Structure and function of the hTR CR7 domain (60). (A) Sequence and secondary structure of the hTR CR7 hairpin and flanking base pairs. Boxed residues are the CAB box sequence. Residues with >95% and >85–95% conservation among all vertebrate species are shown in capital letters and bold fonts, respectively. Nonnative residues used in structure determination are the base pairs below the dashed line. (B) NMR solution structure of the CR7 hairpin (PDB ID 2QH2).
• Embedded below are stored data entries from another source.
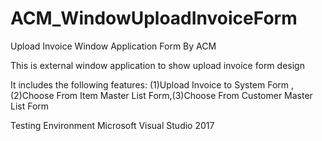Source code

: # ACM_WindowUploadInvoiceForm
Upload Invoice Window Application Form By ACM

This is external window application to show upload invoice form design 

It includes the following features: (1)Upload Invoice to System Form ,(2)Choose From Item Master List Form,(3)Choose From Customer Master List Form

Testing Environment Microsoft Visual Studio 2017 
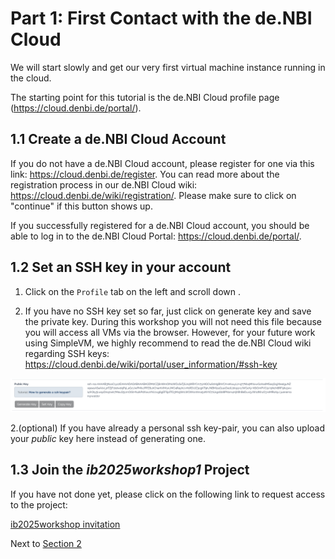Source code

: # Part 1: First Contact with the de.NBI Cloud

We will start slowly and get our very first virtual machine instance
running in the cloud.

The starting point for this tutorial is the de.NBI Cloud profile page
(<https://cloud.denbi.de/portal/>).

## 1.1 Create a de.NBI Cloud Account

If you do not have a de.NBI Cloud account, please register for one via
this link: <https://cloud.denbi.de/register>. You can read more about
the registration process in our de.NBI Cloud wiki:
<https://cloud.denbi.de/wiki/registration/>. Please make sure to
click on "continue" if this button shows up.

If you successfully registered for a de.NBI Cloud account, you should be
able to log in to the de.NBI Cloud Portal:
<https://cloud.denbi.de/portal/>.

## 1.2 Set an SSH key in your account

1.  Click on the `Profile` tab on the left and scroll down .

2.  If you have no SSH key set so far, just click on generate key and
    save the private key. During this workshop you will not need this
    file because you will access all VMs via the browser. However, for
    your future work using SimpleVM, we highly recommend to read the
    de.NBI Cloud wiki regarding SSH keys:
    <https://cloud.denbi.de/wiki/portal/user_information/#ssh-key>

![Key](figures/key.png)

2.(optional) If you have already a personal ssh key-pair, you can also
upload your *public* key here instead of generating one.

## 1.3 Join the *ib2025workshop1* Project

If you have not done yet, please click on the following link to request
access to the project:

[ib2025workshop
invitation](https://simplevm.denbi.de/portal/webapp/#/workshops/invitation/faecbc35ec5648e890f6510f583e2b38)

Next to [Section 2](Part2.md)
Residues are colored by type: orange, A; green, U; blue, G; red, C. (C and D) Residues comprising the hTR-specific processing signal are highlighted in magenta in the secondary structure (C) and colored as in B in the surface representation of the CR7 structure (D). (E and F) Residues comprising the CB localization signal are highlighted in dark blue (CAB box) and light blue in the secondary structure (E) and colored as in B in the surface representation of the CR7 structure (F).